The task: Copy every line of the following data that includes the string "used".
++++++
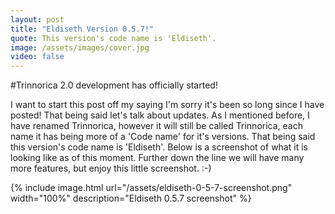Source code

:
 ```yaml
---
layout: post
title: "Eldiseth Version 0.5.7!"
quote: This version's code name is 'Eldiseth'.
image: /assets/images/cover.jpg
video: false
---
```


#Trinnorica 2.0 development has officially started!

I want to start this post off my saying I'm sorry it's been so long since I have posted! That being said let's talk about updates. As I mentioned before, I have renamed Trinnorica, however it will still be called Trinnorica, each name it has being more of a 'Code name' for it's versions. That being said this version's code name is 'Eldiseth'. Below is a screenshot of what it is looking like as of this moment. Further down the line we will have many more features, but enjoy this little screenshot. :-)

{% include image.html url="/assets/eldiseth-0-5-7-screenshot.png" width="100%" description="Eldiseth 0.5.7 screenshot" %}


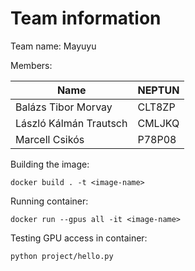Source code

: # Team information

Team name: Mayuyu

Members:

| Name | NEPTUN |
| ---- | ------ |
| Balázs Tibor Morvay | CLT8ZP |
| László Kálmán Trautsch | CMLJKQ |
| Marcell Csikós | P78P08 |

Building the image:

```
docker build . -t <image-name>
```

Running container:

```
docker run --gpus all -it <image-name>
```

Testing GPU access in container:
```
python project/hello.py
```
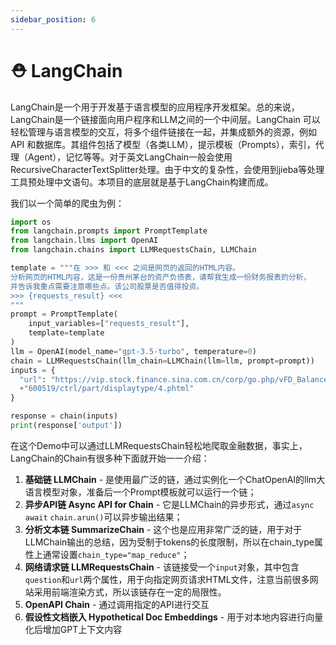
 ```yaml
---
sidebar_position: 6
---
```


# ⛑ LangChain

LangChain是一个用于开发基于语言模型的应用程序开发框架。总的来说，LangChain是一个链接面向用户程序和LLM之间的一个中间层。LangChain 可以轻松管理与语言模型的交互，将多个组件链接在一起，并集成额外的资源，例如 API 和数据库。其组件包括了模型（各类LLM），提示模板（Prompts），索引，代理（Agent），记忆等等。对于英文LangChain一般会使用RecursiveCharacterTextSplitter处理。由于中文的复杂性，会使用到jieba等处理工具预处理中文语句。本项目的底层就是基于LangChain构建而成。

我们以一个简单的爬虫为例：

```python
import os
from langchain.prompts import PromptTemplate
from langchain.llms import OpenAI
from langchain.chains import LLMRequestsChain, LLMChain

template = """在 >>> 和 <<< 之间是网页的返回的HTML内容。
分析网页的HTML内容，这是一份贵州茅台的资产负债表，请帮我生成一份财务报表的分析，
并告诉我重点需要注意哪些点。该公司股票是否值得投资。
>>> {requests_result} <<<
"""
prompt = PromptTemplate(
    input_variables=["requests_result"],
    template=template
)
llm = OpenAI(model_name="gpt-3.5-turbo", temperature=0)
chain = LLMRequestsChain(llm_chain=LLMChain(llm=llm, prompt=prompt))
inputs = {
  "url": "https://vip.stock.finance.sina.com.cn/corp/go.php/vFD_BalanceSheet/stockid/"
  +"600519/ctrl/part/displaytype/4.phtml"
}

response = chain(inputs)
print(response['output'])
```
在这个Demo中可以通过LLMRequestsChain轻松地爬取金融数据，事实上，LangChain的Chain有很多种下面就开始一一介绍：

1. **基础链 LLMChain** - 是使用最广泛的链，通过实例化一个ChatOpenAI的llm大语言模型对象，准备后一个Prompt模板就可以运行一个链；
2. **异步API链 Async API for Chain** - 它是LLMChain的异步形式，通过`async` `await` `chain.arun()`可以异步输出结果；
3. **分析文本链 SummarizeChain** - 这个也是应用非常广泛的链，用于对于LLMChain输出的总结，因为受制于tokens的长度限制，所以在chain_type属性上通常设置`chain_type="map_reduce"`；
4. **网络请求链 LLMRequestsChain** - 该链接受一个`input`对象，其中包含`question`和`url`两个属性，用于向指定网页请求HTML文件，注意当前很多网站采用前端渲染方式，所以该链存在一定的局限性。
5. **OpenAPI Chain** - 通过调用指定的API进行交互
6. **假设性文档嵌入 Hypothetical Doc Embeddings** - 用于对本地内容进行向量化后增加GPT上下文内容
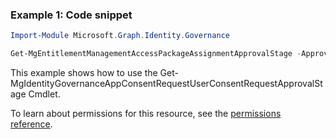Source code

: ### Example 1: Code snippet

```powershellImport-Module Microsoft.Graph.Identity.Governance

Get-MgEntitlementManagementAccessPackageAssignmentApprovalStage -ApprovalId $approvalId
```
This example shows how to use the Get-MgIdentityGovernanceAppConsentRequestUserConsentRequestApprovalStage Cmdlet.
To learn about permissions for this resource, see the [permissions reference](/graph/permissions-reference).

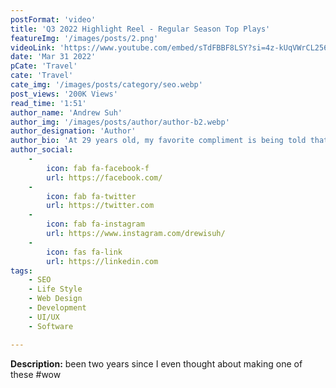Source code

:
 ```yaml
---
postFormat: 'video'
title: 'Q3 2022 Highlight Reel - Regular Season Top Plays'
featureImg: '/images/posts/2.png'
videoLink: 'https://www.youtube.com/embed/sTdFBBF8LSY?si=4z-kUqVWrCL2565P'
date: 'Mar 31 2022'
pCate: 'Travel'
cate: 'Travel'
cate_img: '/images/posts/category/seo.webp'
post_views: '200K Views'
read_time: '1:51'
author_name: 'Andrew Suh'
author_img: '/images/posts/author/author-b2.webp'
author_designation: 'Author'
author_bio: 'At 29 years old, my favorite compliment is being told that I look like my mom. Seeing myself in her image, like this daughter up top, makes me so proud of how far I’ve come, and so thankful for where I come from.'
author_social:
    -
        icon: fab fa-facebook-f
        url: https://facebook.com/
    -
        icon: fab fa-twitter
        url: https://twitter.com
    -
        icon: fab fa-instagram
        url: https://www.instagram.com/drewisuh/
    - 
        icon: fas fa-link
        url: https://linkedin.com
tags: 
    - SEO
    - Life Style
    - Web Design
    - Development
    - UI/UX
    - Software

---
```


**Description:** been two years since I even thought about making one of these #wow



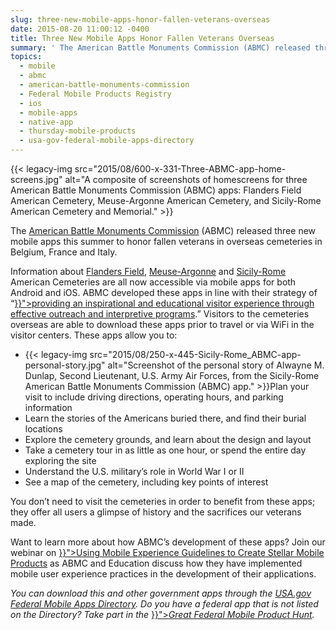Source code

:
 ```yaml
---
slug: three-new-mobile-apps-honor-fallen-veterans-overseas
date: 2015-08-20 11:00:12 -0400
title: Three New Mobile Apps Honor Fallen Veterans Overseas
summary: ' The American Battle Monuments Commission (ABMC) released three new mobile apps this summer to honor fallen veterans in overseas cemeteries in Belgium, France and'
topics:
  - mobile
  - abmc
  - american-battle-monuments-commission
  - Federal Mobile Products Registry
  - ios
  - mobile-apps
  - native-app
  - thursday-mobile-products
  - usa-gov-federal-mobile-apps-directory
---
```


{{< legacy-img src="2015/08/600-x-331-Three-ABMC-app-home-screens.jpg" alt="A composite of screenshots of homescreens for three American Battle Monuments Commission (ABMC) apps: Flanders Field American Cemetery, Meuse-Argonne American Cemetery, and Sicily-Rome American Cemetery and Memorial." >}}

The </span>[<span style="font-weight: 400">American Battle Monuments Commission</span>](https://www.abmc.gov/) <span style="font-weight: 400">(ABMC) released three new mobile apps this summer to honor fallen veterans in overseas cemeteries in Belgium, France and Italy.</p> 

<p>
  Information about </span><a href="https://www.abmc.gov/cemeteries-memorials/europe/flanders-field-american-cemetery#.VdS7CCxViko"><span style="font-weight: 400">Flanders Field</span></a><span style="font-weight: 400">, </span><a href="https://www.abmc.gov/cemeteries-memorials/europe/meuse-argonne-american-cemetery#.VdS61yxViko"><span style="font-weight: 400">Meuse-Argonne</span></a><span style="font-weight: 400"> and </span><a href="https://www.abmc.gov/cemeteries-memorials/europe/sicily-rome-american-cemetery#.VdS7JSxViko"><span style="font-weight: 400">Sicily-Rome</span></a><span style="font-weight: 400"> American Cemeteries are all now accessible via mobile apps for both Android and iOS. ABMC developed these apps in line with their strategy of &#8220;</span><a href="{{< link "2015-07-01-planning-with-a-purpose-3-reasons-why-agencies-created-native-apps.md" >}}"><span style="font-weight: 400">providing an inspirational and educational visitor experience through effective outreach and interpretive programs</span></a><span style="font-weight: 400">.” Visitors to the cemeteries overseas are able to download these apps prior to travel or via WiFi in the visitor centers. These apps allow you to:</p> 
  
  <ul>
    <li style="font-weight: 400">
      {{< legacy-img src="2015/08/250-x-445-Sicily-Rome_ABMC-app-personal-story.jpg" alt="Screenshot of the personal story of Alwayne M. Dunlap, Second Lieutenant, U.S. Army Air Forces, from the Sicily-Rome American Battle Monuments Commission (ABMC) app." >}}Plan your visit to include driving directions, operating hours, and parking information
    </li>
    <li style="font-weight: 400">
      Learn the stories of the Americans buried there, and find their burial locations
    </li>
    <li style="font-weight: 400">
      Explore the cemetery grounds, and learn about the design and layout
    </li>
    <li style="font-weight: 400">
      Take a cemetery tour in as little as one hour, or spend the entire day exploring the site
    </li>
    <li style="font-weight: 400">
      Understand the U.S. military’s role in World War I or II
    </li>
    <li style="font-weight: 400">
      See a map of the cemetery, including key points of interest
    </li>
  </ul>
  
  <p>
    You don’t need to visit the cemeteries in order to benefit from these apps; they offer all users a glimpse of history and the sacrifices our veterans made.
  </p>
  
  <p>
    Want to learn more about how ABMC&#8217;s development of these apps? Join our webinar on <a href="{{< tmp "events/using-mobile-user-experince-guidelines-to-create-stellar-mobile-products.md" >}}">Using Mobile Experience Guidelines to Create Stellar Mobile Products</a> as ABMC and Education discuss how they have implemented mobile user experience practices in the development of their applications.
  </p>
  
  <p>
     
  </p>
  
  <p>
    <i>You can download this and other government apps through the </span></i><a href="https://www.usa.gov/mobile-apps"><i><span style="font-weight: 400">USA.gov Federal Mobile Apps Directory</span></i></a><i><span style="font-weight: 400">. Do you have a federal app that is not listed on the Directory? Take part in the </span></i><a href="{{< link "2015-05-21-start-sleuthing-with-the-great-federal-mobile-product-hunt.md" >}}"><i><span style="font-weight: 400">Great Federal Mobile Product Hunt</span></i></a><i><span style="font-weight: 400">.</i></p>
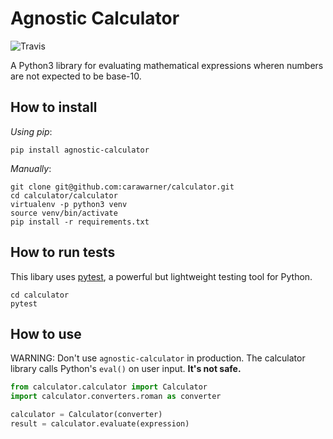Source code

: # Agnostic Calculator

![Travis](https://travis-ci.com/carawarner/calculator.svg?token=aYRBXZ7uA2bt85y6RMqu&branch=master)

A Python3 library for evaluating mathematical expressions wheren numbers are not expected to be base-10. 

## How to install

_Using pip_:

```
pip install agnostic-calculator
```

_Manually_:
```
git clone git@github.com:carawarner/calculator.git
cd calculator/calculator
virtualenv -p python3 venv
source venv/bin/activate
pip install -r requirements.txt
```

## How to run tests

This libary uses [pytest](https://docs.pytest.org/en/latest/), a powerful but lightweight testing tool for Python.

```
cd calculator
pytest
```

## How to use

WARNING: Don't use `agnostic-calculator` in production. The calculator library calls Python's `eval()` on user input. **It's not safe.**

```python
from calculator.calculator import Calculator
import calculator.converters.roman as converter

calculator = Calculator(converter)
result = calculator.evaluate(expression)
```

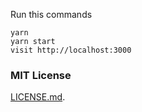 Run this commands
```
yarn
yarn start
visit http://localhost:3000
```

### MIT License

[LICENSE.md](https://github.com/Leandrosilva14/spotify-clone/blob/main/LICENSE).
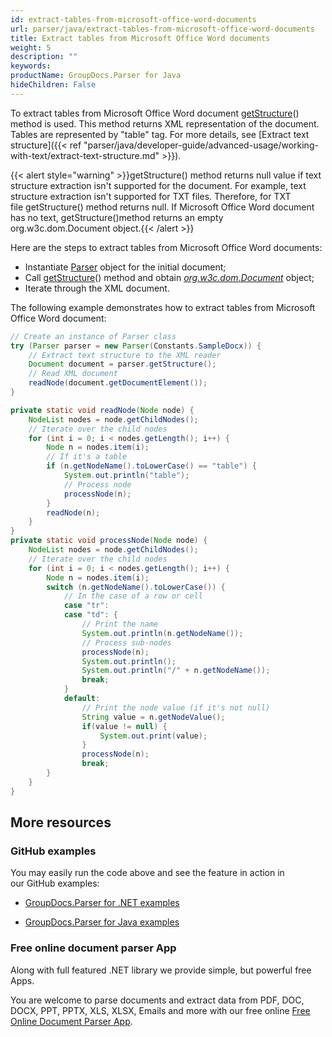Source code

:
 ```yaml
---
id: extract-tables-from-microsoft-office-word-documents
url: parser/java/extract-tables-from-microsoft-office-word-documents
title: Extract tables from Microsoft Office Word documents
weight: 5
description: ""
keywords: 
productName: GroupDocs.Parser for Java
hideChildren: False
---
```

To extract tables from Microsoft Office Word document [getStructure](https://apireference.groupdocs.com/java/parser/com.groupdocs.parser/Parser#getStructure())() method is used. This method returns XML representation of the document. Tables are represented by "table" tag. For more details, see [Extract text structure]({{< ref "parser/java/developer-guide/advanced-usage/working-with-text/extract-text-structure.md" >}}).

{{< alert style="warning" >}}getStructure() method returns null value if text structure extraction isn't supported for the document. For example, text structure extraction isn't supported for TXT files. Therefore, for TXT file getStructure() method returns null. If Microsoft Office Word document has no text, getStructure()method returns an empty org.w3c.dom.Document object.{{< /alert >}}

Here are the steps to extract tables from Microsoft Office Word documents:

*   Instantiate [Parser](https://apireference.groupdocs.com/java/parser/com.groupdocs.parser/Parser) object for the initial document;
*   Call [getStructure](https://apireference.groupdocs.com/java/parser/com.groupdocs.parser/Parser#getStructure())() method and obtain [*org.w3c.dom.Document*](https://docs.oracle.com/javase/7/docs/api/org/w3c/dom/Document.html?is-external=true) object;
*   Iterate through the XML document.

The following example demonstrates how to extract tables from Microsoft Office Word document:

```java
// Create an instance of Parser class
try (Parser parser = new Parser(Constants.SampleDocx)) {
    // Extract text structure to the XML reader
    Document document = parser.getStructure();
    // Read XML document
    readNode(document.getDocumentElement());
}

private static void readNode(Node node) {
    NodeList nodes = node.getChildNodes();
    // Iterate over the child nodes
    for (int i = 0; i < nodes.getLength(); i++) {
        Node n = nodes.item(i);
        // If it's a table
        if (n.getNodeName().toLowerCase() == "table") {
            System.out.println("table");
            // Process node
            processNode(n);
        }
        readNode(n);
    }
}
private static void processNode(Node node) {
    NodeList nodes = node.getChildNodes();
    // Iterate over the child nodes
    for (int i = 0; i < nodes.getLength(); i++) {
        Node n = nodes.item(i);
        switch (n.getNodeName().toLowerCase()) {
            // In the case of a row or cell
            case "tr":
            case "td": {
                // Print the name
                System.out.println(n.getNodeName());
                // Process sub-nodes
                processNode(n);
                System.out.println();
                System.out.println("/" + n.getNodeName());
                break;
            }
            default:
                // Print the node value (if it's not null)
                String value = n.getNodeValue();
                if(value != null) {
                    System.out.print(value);
                }
                processNode(n);
                break;
        }
    }
}
```

## More resources

### GitHub examples

You may easily run the code above and see the feature in action in our GitHub examples:

*   [GroupDocs.Parser for .NET examples](https://github.com/groupdocs-parser/GroupDocs.Parser-for-.NET)
    
*   [GroupDocs.Parser for Java examples](https://github.com/groupdocs-parser/GroupDocs.Parser-for-Java)
    

### Free online document parser App

Along with full featured .NET library we provide simple, but powerful free Apps.

You are welcome to parse documents and extract data from PDF, DOC, DOCX, PPT, PPTX, XLS, XLSX, Emails and more with our free online [Free Online Document Parser App](https://products.groupdocs.app/parser).
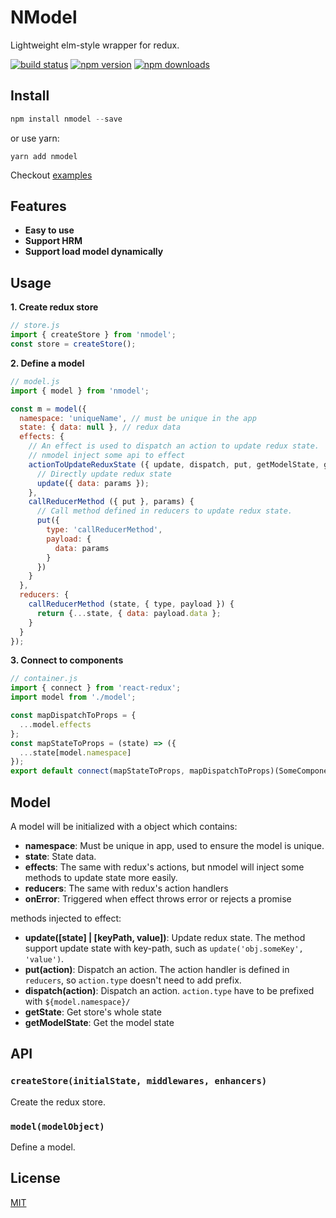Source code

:NModel
===========
Lightweight elm-style wrapper for redux.

[![build status](https://img.shields.io/travis/gcfeng/nmodel/master.svg?style=flat-square)](https://travis-ci.org/gcfeng/nmodel)
[![npm version](https://img.shields.io/npm/v/nmodel.svg?style=flat-square)](https://www.npmjs.com/package/nmodel)
[![npm downloads](https://img.shields.io/npm/dm/nmodel.svg?style=flat-square)](https://www.npmjs.com/package/nmodel)

## Install

```js
npm install nmodel --save
```

or use yarn:

```
yarn add nmodel
```

Checkout [examples](https://github.com/gcfeng/react-template)

## Features
- **Easy to use**
- **Support HRM**
- **Support load model dynamically**

## Usage
**1. Create redux store**
```js
// store.js
import { createStore } from 'nmodel';
const store = createStore();
```

**2. Define a model**
```js
// model.js
import { model } from 'nmodel';

const m = model({
  namespace: 'uniqueName', // must be unique in the app
  state: { data: null }, // redux data
  effects: {
    // An effect is used to dispatch an action to update redux state.
    // nmodel inject some api to effect
    actionToUpdateReduxState ({ update, dispatch, put, getModelState, getState }, params) {
      // Directly update redux state
      update({ data: params });
    },
    callReducerMethod ({ put }, params) {
      // Call method defined in reducers to update redux state.
      put({
        type: 'callReducerMethod',
        payload: {
          data: params
        }
      })
    }
  },
  reducers: {
    callReducerMethod (state, { type, payload }) {
      return {...state, { data: payload.data };
    }
  }
});
```

**3. Connect to components**
```js
// container.js
import { connect } from 'react-redux';
import model from './model';

const mapDispatchToProps = {
  ...model.effects
};
const mapStateToProps = (state) => ({
  ...state[model.namespace]
});
export default connect(mapStateToProps, mapDispatchToProps)(SomeComponent);
```

## Model
A model will be initialized with a object which contains:
- **namespace**: Must be unique in app, used to ensure the model is unique.
- **state**: State data.
- **effects**: The same with redux's actions, but nmodel will inject some methods to update state more easily.
- **reducers**: The same with redux's action handlers
- **onError**: Triggered when effect throws error or rejects a promise

methods injected to effect:
- **update([state] | [keyPath, value])**: Update redux state. The method support update state with key-path, such as `update('obj.someKey', 'value')`.
- **put(action)**: Dispatch an action. The action handler is defined in `reducers`, so `action.type` doesn't need to add prefix.
- **dispatch(action)**: Dispatch an action. `action.type` have to be prefixed with `${model.namespace}/`
- **getState**: Get store's whole state
- **getModelState**: Get the model state

## API
### `createStore(initialState, middlewares, enhancers)`
Create the redux store.

### `model(modelObject)`
Define a model.

## License
[MIT](https://tldrlegal.com/license/mit-license)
++++++
Output below:
To extract tables from Microsoft Office Word document [getStructure](https://apireference.groupdocs.com/java/parser/com.groupdocs.parser/Parser#getStructure())() method is used. This method returns XML representation of the document. Tables are represented by "table" tag. For more details, see [Extract text structure]({{< ref "parser/java/developer-guide/advanced-usage/working-with-text/extract-text-structure.md" >}}).
    // An effect is used to dispatch an action to update redux state.
- **namespace**: Must be unique in app, used to ensure the model is unique.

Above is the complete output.